In the entries, find all lines that hold the word "mbox" and copy them.

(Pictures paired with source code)
○ ○ ○ ○

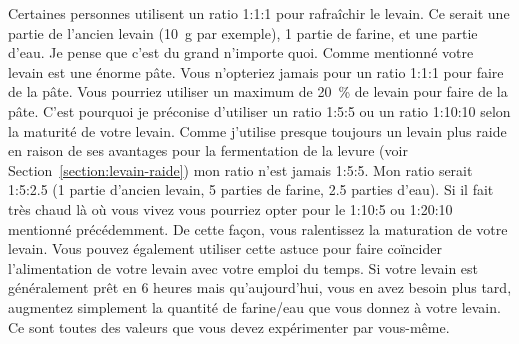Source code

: Certaines personnes utilisent un ratio 1:1:1 pour rafraîchir le levain. Ce serait
une partie de l'ancien levain (\qty{10}{\gram} par exemple), 1 partie de farine,
et une partie d'eau. Je pense que c'est du grand n'importe quoi. Comme mentionné
votre levain est une énorme pâte. Vous n'opteriez jamais pour un ratio 1:1:1 pour
faire de la pâte. Vous pourriez utiliser un maximum de \qty{20}{\percent} de levain pour
faire de la pâte. C'est pourquoi je préconise d'utiliser un ratio 1:5:5 ou un
ratio 1:10:10 selon la maturité de votre levain. Comme j'utilise presque
toujours un levain plus raide en raison de ses avantages pour la fermentation de la levure
(voir Section~\ref{section:levain-raide})
mon ratio n'est jamais 1:5:5. Mon ratio serait 1:5:2.5 (1 partie d'ancien levain,
5 parties de farine, 2.5 parties d'eau). Si il fait très chaud là où vous vivez
vous pourriez opter pour le 1:10:5 ou 1:20:10 mentionné précédemment. De cette
façon, vous ralentissez la maturation de votre levain. Vous pouvez également utiliser cette
astuce pour faire coïncider l'alimentation de votre levain avec votre emploi du temps.
Si votre levain est généralement prêt en 6 heures mais qu'aujourd'hui, vous en avez besoin
plus tard, augmentez simplement la quantité de farine/eau que vous donnez à votre levain.
Ce sont toutes des valeurs que vous devez expérimenter par vous-même.
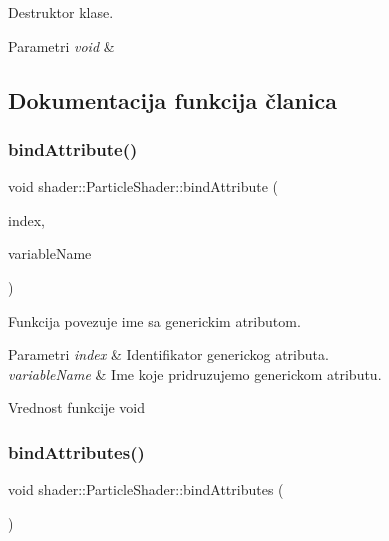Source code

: Destruktor klase. 


\begin{DoxyParams}{Parametri}
{\em void} & \\
\hline
\end{DoxyParams}


\subsection{Dokumentacija funkcija članica}
\mbox{\label{classshader_1_1ParticleShader_aa611292ef9c9c034468bd2a9328a9b92}} 
\subsubsection{\texorpdfstring{bind\+Attribute()}{bindAttribute()}}
{\footnotesize\ttfamily void shader\+::\+Particle\+Shader\+::bind\+Attribute (\begin{DoxyParamCaption}\item[{int}]{index,  }\item[{const char $\ast$}]{variable\+Name }\end{DoxyParamCaption})}



Funkcija povezuje ime sa generickim atributom. 


\begin{DoxyParams}{Parametri}
{\em index} & Identifikator generickog atributa. \\
\hline
{\em variable\+Name} & Ime koje pridruzujemo generickom atributu. \\
\hline
\end{DoxyParams}
\begin{DoxyReturn}{Vrednost funkcije}
void 
\end{DoxyReturn}
\mbox{\label{classshader_1_1ParticleShader_a61970d8c092a983f998e00352cb27783}} 
\subsubsection{\texorpdfstring{bind\+Attributes()}{bindAttributes()}}
{\footnotesize\ttfamily void shader\+::\+Particle\+Shader\+::bind\+Attributes (\begin{DoxyParamCaption}\item[{void}]{ }\end{DoxyParamCaption})}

○ ○ ○ ○

**SOLUTION TO THIS PROBLEM**
\mbox{\label{classshader_1_1ParticleShader_aa611292ef9c9c034468bd2a9328a9b92}} 
\mbox{\label{classshader_1_1ParticleShader_a61970d8c092a983f998e00352cb27783}} 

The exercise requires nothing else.